Safety. Pulmonary embolism and deep vein thrombosis have been reported in association with vorinostat. Patients receiving vorinostat therapy should be monitored for the pertinent signs and symptoms of these conditions. Dose-related thrombocytopenia and anemia have occurred with vorinostat and may require dose modification or discontinuation of therapy. Vorinostat therapy has been associated with gastrointestinal disturbances (eg, nausea, vomiting, and diarrhea). As such, patients may require antiemetics, antidiarrheals, and/or fluid or electrolyte replacement when taking the drug. Hyperglycemia has been observed in association with vorinostat therapy, necessitating the potential adjustment of diet and/or dosing.
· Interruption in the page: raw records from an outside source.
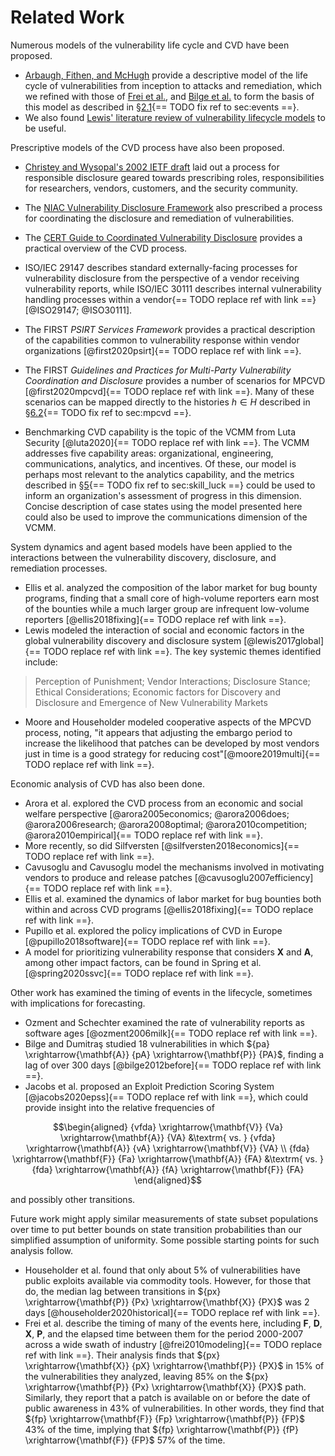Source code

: # Related Work

Numerous models of the vulnerability life cycle and
CVD have been proposed.

- [Arbaugh, Fithen, and McHugh](https://doi.org/10.1109/2.889093)
provide a descriptive model of the
life cycle of vulnerabilities from inception to attacks and remediation, which we refined with those of
[Frei et al.](https://doi.org/10.1007/978-1-4419-6967-5_6), and [Bilge et al.](https://doi.org/10.1145/2382196.2382284) to form the
basis of this model as described in
§[2.1](#sec:events){== TODO fix ref to sec:events ==}. 
- We also found
[Lewis' literature review of vulnerability lifecycle models](http://dspace.lib.cranfield.ac.uk/handle/1826/12665) to
be useful.

Prescriptive models of the CVD process have also been proposed.

- [Christey
and Wysopal's 2002 IETF draft](https://datatracker.ietf.org/doc/html/draft-christey-wysopal-vuln-disclosure-00)
laid out a process for responsible
disclosure geared towards prescribing roles, responsibilities for
researchers, vendors, customers, and the security community.

- The [NIAC Vulnerability Disclosure Framework](https://www.dhs.gov/xlibrary/assets/vdwgreport.pdf)
also prescribed a process for coordinating the disclosure and
remediation of vulnerabilities.

- The [CERT Guide to Coordinated Vulnerability Disclosure](https://vuls.cert.org/confluence/display/CVD) provides a practical overview of
the CVD process.
- ISO/IEC 29147 describes standard externally-facing processes for vulnerability disclosure from the
perspective of a vendor receiving vulnerability reports, while ISO/IEC
30111 describes internal vulnerability handling processes within a
vendor{== TODO replace ref with link ==} [@ISO29147; @ISO30111].
- The FIRST *PSIRT Services Framework* provides a practical
description of the capabilities common to vulnerability response within
vendor organizations [@first2020psirt]{== TODO replace ref with link ==}. 
- The FIRST *Guidelines
and Practices for Multi-Party Vulnerability Coordination and Disclosure*
provides a number of scenarios for MPCVD [@first2020mpcvd]{== TODO replace ref with link ==}. Many of these
scenarios can be mapped directly to the histories $h \in H$ described in
§[6.2](#sec:mpcvd){== TODO fix ref to sec:mpcvd ==}.

- Benchmarking CVD
capability is the topic of the VCMM from Luta Security [@luta2020]{== TODO replace ref with link ==}. The
VCMM addresses
five capability areas: organizational, engineering, communications,
analytics, and incentives. Of these, our model is perhaps most relevant
to the analytics capability, and the metrics described in
§[5](#sec:skill_luck){== TODO fix ref to sec:skill_luck ==}
could be used to inform an organization's assessment of progress in this
dimension. Concise description of case states using the model presented
here could also be used to improve the communications dimension of the
VCMM.

System dynamics and agent based models have been applied to the
interactions between the vulnerability discovery, disclosure, and
remediation processes.

- Ellis et al. analyzed the composition of the
labor market for bug bounty programs, finding that a small core of
high-volume reporters earn most of the bounties while a much larger
group are infrequent low-volume reporters [@ellis2018fixing]{== TODO replace ref with link ==}.
- Lewis
modeled the interaction of social and economic factors in the global
vulnerability discovery and disclosure system [@lewis2017global]{== TODO replace ref with link ==}. The
key systemic themes identified include:

> Perception of Punishment; Vendor Interactions; Disclosure Stance;
> Ethical Considerations; Economic factors for Discovery and Disclosure
> and Emergence of New Vulnerability Markets

- Moore and Householder modeled cooperative aspects of the
MPCVD process,
noting, \"it appears that adjusting the embargo period to increase the
likelihood that patches can be developed by most vendors just in time is
a good strategy for reducing cost\"[@moore2019multi]{== TODO replace ref with link ==}.

Economic analysis of CVD has also been done.

- Arora et al. explored the CVD process
from an economic and social welfare
perspective [@arora2005economics; @arora2006does; @arora2006research; @arora2008optimal; @arora2010competition; @arora2010empirical]{== TODO replace ref with link ==}.
- More recently, so did Silfversten [@silfversten2018economics]{== TODO replace ref with link ==}. 
- Cavusoglu and Cavusoglu model the mechanisms involved in motivating vendors to
produce and release patches [@cavusoglu2007efficiency]{== TODO replace ref with link ==}. 
- Ellis et al.
examined the dynamics of labor market for bug bounties both within and
across CVD programs
[@ellis2018fixing]{== TODO replace ref with link ==}.
- Pupillo et al. explored the policy implications of
CVD in Europe [@pupillo2018software]{== TODO replace ref with link ==}.
- A model for prioritizing vulnerability response
that considers $\mathbf{X}$ and $\mathbf{A}$, among other impact
factors, can be found in Spring et al. [@spring2020ssvc]{== TODO replace ref with link ==}.

Other work has examined the timing of events in the lifecycle, sometimes
with implications for forecasting.

- Ozment and Schechter examined the
rate of vulnerability reports as software ages [@ozment2006milk]{== TODO replace ref with link ==}. 
- Bilge
and Dumitraş studied 18 vulnerabilities in which
${pa} \xrightarrow{\mathbf{A}} {pA} \xrightarrow{\mathbf{P}} {PA}$,
finding a lag of over 300 days [@bilge2012before]{== TODO replace ref with link ==}. 
- Jacobs et al.
proposed an Exploit Prediction Scoring System [@jacobs2020epss]{== TODO replace ref with link ==}, which
could provide insight into the relative frequencies of

$$\begin{aligned}
{vfda} \xrightarrow{\mathbf{V}} {Va} \xrightarrow{\mathbf{A}} {VA}
&\textrm{ vs. }
{vfda} \xrightarrow{\mathbf{A}} {vA} \xrightarrow{\mathbf{V}} {VA} \\
{fda} \xrightarrow{\mathbf{F}} {Fa} \xrightarrow{\mathbf{A}} {FA}
&\textrm{ vs. }
{fda} \xrightarrow{\mathbf{A}} {fA} \xrightarrow{\mathbf{F}} {FA}
\end{aligned}$$

and possibly other transitions.

Future work might apply similar measurements of state subset populations
over time to put better bounds on state transition probabilities than
our simplified assumption of uniformity. Some possible starting points
for such analysis follow.

- Householder et al. found that only about 5% of vulnerabilities have
public exploits available via commodity tools. However, for those that
do, the median lag between transitions in
${px} \xrightarrow{\mathbf{P}} {Px} \xrightarrow{\mathbf{X}} {PX}$ was 2
days [@householder2020historical]{== TODO replace ref with link ==}.
- Frei et al. describe the timing of many of the events here, including
$\mathbf{F}$, $\mathbf{D}$, $\mathbf{X}$, $\mathbf{P}$, and the elapsed
time between them for the period 2000-2007 across a wide swath of
industry [@frei2010modeling]{== TODO replace ref with link ==}. Their analysis finds that
${px} \xrightarrow{\mathbf{X}} {pX} \xrightarrow{\mathbf{P}} {PX}$ in
15% of the vulnerabilities they analyzed, leaving 85% on the
${px} \xrightarrow{\mathbf{P}} {Px} \xrightarrow{\mathbf{X}} {PX}$ path.
Similarly, they report that a patch is available on or before the date
of public awareness in 43% of vulnerabilities. In other words, they find
that ${fp} \xrightarrow{\mathbf{F}} {Fp} \xrightarrow{\mathbf{P}} {FP}$
43% of the time, implying that
${fp} \xrightarrow{\mathbf{P}} {fP} \xrightarrow{\mathbf{F}} {FP}$ 57%
of the time.
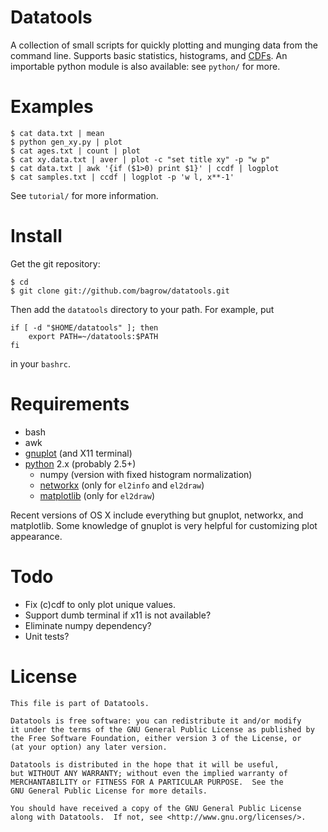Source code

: Datatools
=========

A collection of small scripts for quickly plotting and munging data from the
command line.  Supports basic statistics, histograms, and [CDFs][].  An importable
python module is also available: see `python/` for more.


Examples
========

    $ cat data.txt | mean
    $ python gen_xy.py | plot
    $ cat ages.txt | count | plot
    $ cat xy.data.txt | aver | plot -c "set title xy" -p "w p"
    $ cat data.txt | awk '{if ($1>0) print $1}' | ccdf | logplot
    $ cat samples.txt | ccdf | logplot -p 'w l, x**-1'

See `tutorial/` for more information.

Install
=======

Get the git repository:

    $ cd
    $ git clone git://github.com/bagrow/datatools.git

Then add the `datatools` directory to your path.  For example, put

    if [ -d "$HOME/datatools" ]; then
        export PATH=~/datatools:$PATH
    fi

in your `bashrc`.


Requirements
============

* bash
* awk
* [gnuplot][] (and X11 terminal)
* [python][] 2.x (probably 2.5+)
    - numpy (version with fixed histogram normalization)
    - [networkx][] (only for `el2info` and `el2draw`)
    - [matplotlib][] (only for `el2draw`)

Recent versions of OS X include everything but gnuplot, networkx, and
matplotlib.  Some knowledge of gnuplot is very helpful for customizing plot
appearance.

Todo
====

* Fix (c)cdf to only plot unique values.
* Support dumb terminal if x11 is not available?
* Eliminate numpy dependency?
* Unit tests?

License
=======

    This file is part of Datatools.
    
    Datatools is free software: you can redistribute it and/or modify
    it under the terms of the GNU General Public License as published by
    the Free Software Foundation, either version 3 of the License, or
    (at your option) any later version.
    
    Datatools is distributed in the hope that it will be useful,
    but WITHOUT ANY WARRANTY; without even the implied warranty of
    MERCHANTABILITY or FITNESS FOR A PARTICULAR PURPOSE.  See the
    GNU General Public License for more details.
    
    You should have received a copy of the GNU General Public License
    along with Datatools.  If not, see <http://www.gnu.org/licenses/>.

[CDFs]:       http://en.wikipedia.org/wiki/Empirical_distribution_function
[numpy]:      http://numpy.scipy.org/
[python]:     http://python.org/
[gnuplot]:    http://www.gnuplot.info/
[networkx]:   http://networkx.lanl.gov
[matplotlib]: http://matplotlib.sourceforge.net
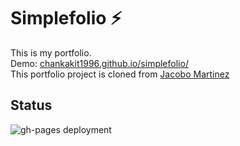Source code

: # Simplefolio ⚡️

This is my portfolio.  
Demo: [chankakit1996.github.io/simplefolio/](https://chankakit1996.github.io/simplefolio/ "https://chankakit1996.github.io/simplefolio/")  
This portfolio project is cloned from [Jacobo Martinez](https://github.com/cobiwave/simplefolio)

## Status

![gh-pages deployment](https://github.com/chankakit1996/simplefolio/actions/workflows/pages/pages-build-deployment/badge.svg)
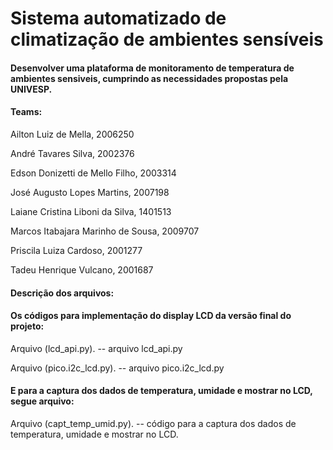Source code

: # Sistema automatizado de climatização de ambientes sensíveis

#### Desenvolver uma plataforma de monitoramento de temperatura de ambientes sensiveis, cumprindo as necessidades propostas pela UNIVESP.


#### Teams:

Ailton Luiz de Mella, 2006250 

André Tavares Silva, 2002376 

Edson Donizetti de Mello Filho, 2003314 

José Augusto Lopes Martins, 2007198 

Laiane Cristina Liboni da Silva, 1401513 

Marcos Itabajara Marinho de Sousa, 2009707 

Priscila Luiza Cardoso, 2001277 

Tadeu Henrique Vulcano, 2001687

#### Descrição dos arquivos:

#### Os códigos para implementação do display LCD da versão final do projeto:

Arquivo (lcd_api.py). -- arquivo lcd_api.py

Arquivo (pico.i2c_lcd.py). -- arquivo pico.i2c_lcd.py

#### E para a captura dos dados de temperatura, umidade e mostrar no LCD, segue arquivo:

Arquivo (capt_temp_umid.py). -- código para a captura dos dados de temperatura, umidade e mostrar no LCD.
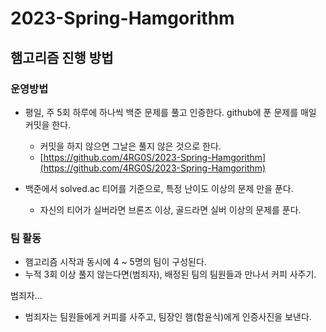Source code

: # 2023-Spring-Hamgorithm

## 햄고리즘 진행 방법

### 운영방법

- 평일, 주 5회 하루에 하나씩 백준 문제를 풀고 인증한다. github에 푼 문제를 매일 커밋을 한다.
    - 커밋을 하지 않으면 그날은 풀지 않은 것으로 한다.
    - [https://github.com/4RG0S/2023-Spring-Hamgorithm](https://github.com/4RG0S/2023-Spring-Hamgorithm)
    
- 백준에서 solved.ac 티어를 기준으로, 특정 난이도 이상의 문제 만을 푼다.
    - 자신의 티어가 실버라면 브론즈 이상, 골드라면 실버 이상의 문제를 푼다.

### 팀 활동

- 햄고리즘 시작과 동시에 4 ~ 5명의 팀이 구성된다.
- 누적 3회 이상 풀지 않는다면(범죄자), 배정된 팀의 팀원들과 만나서 커피 사주기.

범죄자…

- 범죄자는 팀원들에게 커피를 사주고, 팀장인 햄(함윤식)에게 인증사진을 보낸다.
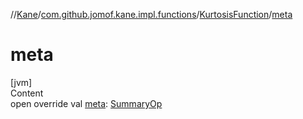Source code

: //[Kane](../../index.md)/[com.github.jomof.kane.impl.functions](../index.md)/[KurtosisFunction](index.md)/[meta](meta.md)



# meta  
[jvm]  
Content  
open override val [meta](meta.md): [SummaryOp](../../com.github.jomof.kane.impl/-summary-op/index.md)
Vorinostat has been associated with prolongation of the QTc interval. Taking this into consideration, patients' electrolytes and electrocardiograms (ECGs) should be monitored at baseline and periodically during treatment. The most common adverse events associated with vorinostat therapy include diarrhea, fatigue, nausea, thrombocytopenia, anorexia, and dysgeusia.

Dosing. The recommended dose of vorinostat is 400 mg orally once daily with food. If a patient is intolerant to therapy, the dose may be reduced to 300 mg once daily with food. If necessary, the dose may be further reduced to 300 mg once daily with food for 5 consecutive days each week.